Poster Presentation 2014 Cutaneous Biology Meeting

Assessing Atopic Dermatitis in Pigmented Skin Patients (A Grey Area) (#35)

Cathy Zhao 1 2 , Asri Wijayanti 1 , Melanie J Doria 1 2 , Adam G Harris 1 2 , Swaranjali V Jain 1 , Kristine Legaspi 1 2 , Matthew G Law 1 3 , Dedee F Murrell 1 2
  1. Medicine, University of New South Wales, Sydney, NSW - New South Wales, Australia
  2. Dermatology, St George Hospital, Sydney, NSW - New South Wales, Australia
  3. Kirby Institute, Sydney, NSW - New South Wales, Australia

Background: Skin pigmentation can mask the perception of the severity of atopic dermatitis (AD). Outcome measures for AD patients with pigmented skin have not been validated.

Objective: To compare the reliability and validity of AD outcome measures in patients with various levels of skin pigmentation, and to determine the effect of erythema perception on reliability.

Methods: The inter-rater reliability, intra-rater reliability and construct validity of the four most commonly used AD outcome measures were evaluated in patients of various levels of skin pigmentation. These measures were the Three Items Severity index (TIS), Six Areas, Six Sites Atopic Dermatitis (SASSAD), EASI (Eczema Area and Severity Index) and SCORing Atopic Dermatitis (SCORAD). Each score’s non-erythema components’ variances were compared with its erythema components’ variances. Full body photos of 18 patients (four with highly pigmented skin, seven with mildly pigmented skin, and seven with non-pigmented skin) were assessed by five trained clinicians using the four outcome measures.
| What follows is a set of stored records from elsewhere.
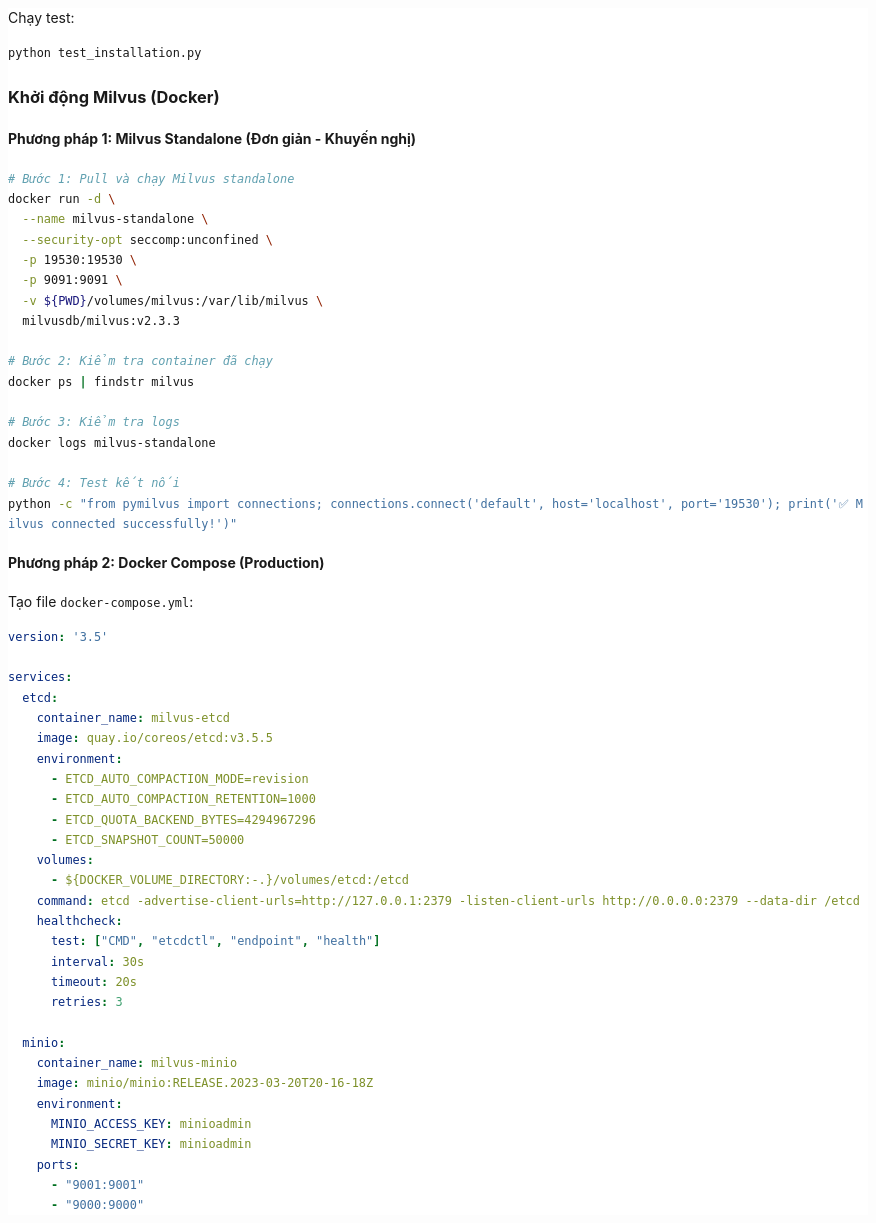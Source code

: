 Chạy test:
```bash
python test_installation.py
```

### Khởi động Milvus (Docker)

#### Phương pháp 1: Milvus Standalone (Đơn giản - Khuyến nghị)

```bash
# Bước 1: Pull và chạy Milvus standalone
docker run -d \
  --name milvus-standalone \
  --security-opt seccomp:unconfined \
  -p 19530:19530 \
  -p 9091:9091 \
  -v ${PWD}/volumes/milvus:/var/lib/milvus \
  milvusdb/milvus:v2.3.3

# Bước 2: Kiểm tra container đã chạy
docker ps | findstr milvus

# Bước 3: Kiểm tra logs
docker logs milvus-standalone

# Bước 4: Test kết nối
python -c "from pymilvus import connections; connections.connect('default', host='localhost', port='19530'); print('✅ Milvus connected successfully!')"
```

#### Phương pháp 2: Docker Compose (Production)

Tạo file `docker-compose.yml`:

```yaml
version: '3.5'

services:
  etcd:
    container_name: milvus-etcd
    image: quay.io/coreos/etcd:v3.5.5
    environment:
      - ETCD_AUTO_COMPACTION_MODE=revision
      - ETCD_AUTO_COMPACTION_RETENTION=1000
      - ETCD_QUOTA_BACKEND_BYTES=4294967296
      - ETCD_SNAPSHOT_COUNT=50000
    volumes:
      - ${DOCKER_VOLUME_DIRECTORY:-.}/volumes/etcd:/etcd
    command: etcd -advertise-client-urls=http://127.0.0.1:2379 -listen-client-urls http://0.0.0.0:2379 --data-dir /etcd
    healthcheck:
      test: ["CMD", "etcdctl", "endpoint", "health"]
      interval: 30s
      timeout: 20s
      retries: 3

  minio:
    container_name: milvus-minio
    image: minio/minio:RELEASE.2023-03-20T20-16-18Z
    environment:
      MINIO_ACCESS_KEY: minioadmin
      MINIO_SECRET_KEY: minioadmin
    ports:
      - "9001:9001"
      - "9000:9000"
```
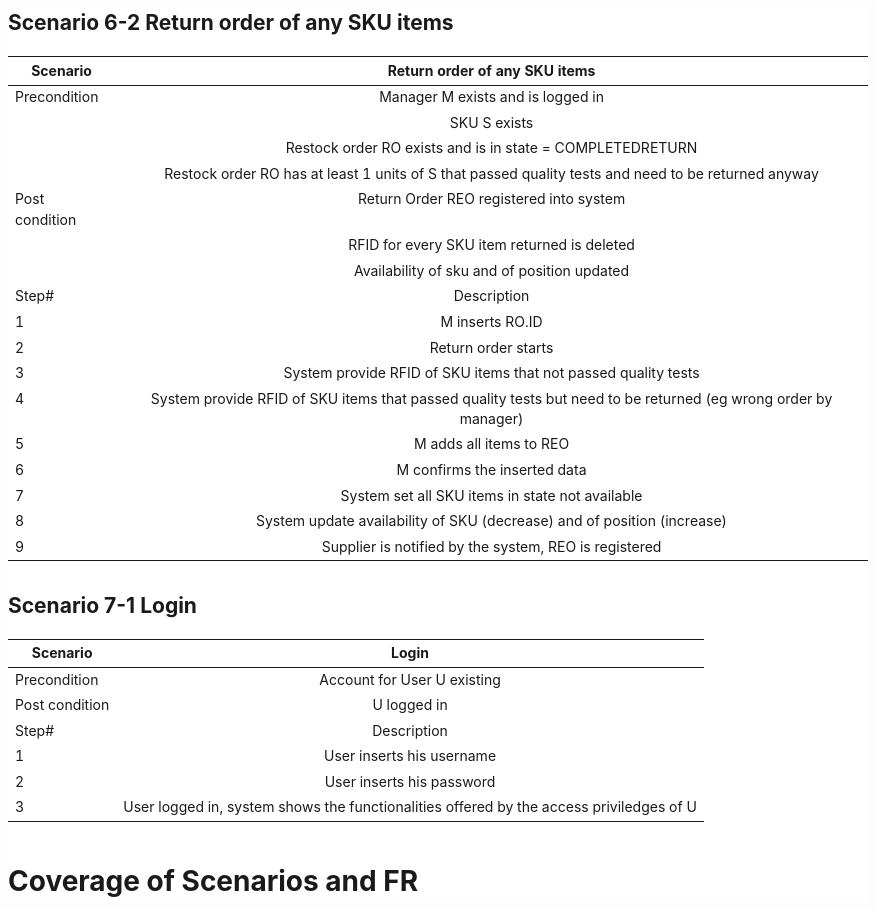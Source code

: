 ## Scenario 6-2  Return order of any SKU items 

| Scenario |  Return order of any SKU items |
| ------------- |:-------------:| 
|  Precondition     | Manager M exists and is logged in |
| | SKU S exists |
| | Restock order RO exists and is in state = COMPLETEDRETURN |
| | Restock order RO has at least 1 units of S that passed quality tests and need to be returned anyway |
|  Post condition     | Return Order REO registered into system  |
| | RFID for every SKU item returned is deleted |
| | Availability of sku and of position updated |
| Step#        | Description  |
|  1    |  M inserts RO.ID |
|  2    |  Return order starts |  
|  3    |  System provide RFID of SKU items that not passed quality tests |
|  4    |  System provide RFID of SKU items that passed quality tests but need to be returned (eg wrong order by manager) |
|  5    |  M adds all items to REO |
|  6    |  M confirms the inserted data |
|  7    |  System set all SKU items in state not available |
|  8    |  System update availability of SKU (decrease) and of position (increase) |
|  9    |  Supplier is notified by the system, REO is registered |

## Scenario 7-1  Login

| Scenario |  Login |
| ------------- |:-------------:| 
|  Precondition     | Account  for User U existing  |
|  Post condition     | U logged in  |
| Step#        | Description  |
|  1    |  User inserts his username |
|  2    |  User inserts his password |
|  3    |  User logged in,  system shows the functionalities offered by the access priviledges of  U |



# Coverage of Scenarios and FR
Results: For inter-rater reliability, the intra-class correlations (ICC) were poor for the highly pigmented group: TIS -0.21, SASSAD -0.071, EASI -0.054 and SCORAD -0.089; fair for the mildly-pigmented group: TIS 0.524, SASSAD 0.341, EASI 0.464 and SCORAD 0.588; fair to substantial for the non-pigmented group: TIS 0.403, SASSAD 0.667, EASI 0.640 and SCORAD 0.586. There were significantly different variances between the erythema and non-erythema components of highly pigmented groups’ SASSAD, EASI and SCORAD. This suggests the erythema component contributed to the poor ICCs. For intra-rater reliability, no differences were found between different levels of skin pigmentation.

Limitations: The patients were virtually scored, instead of in a routine patient clinic setting.

Conclusion: All outcome measures were highly unreliable in patients with very dark skin. A new outcome measure that uses shades of grey instead of erythema in pigmented skin patients with AD is implicated.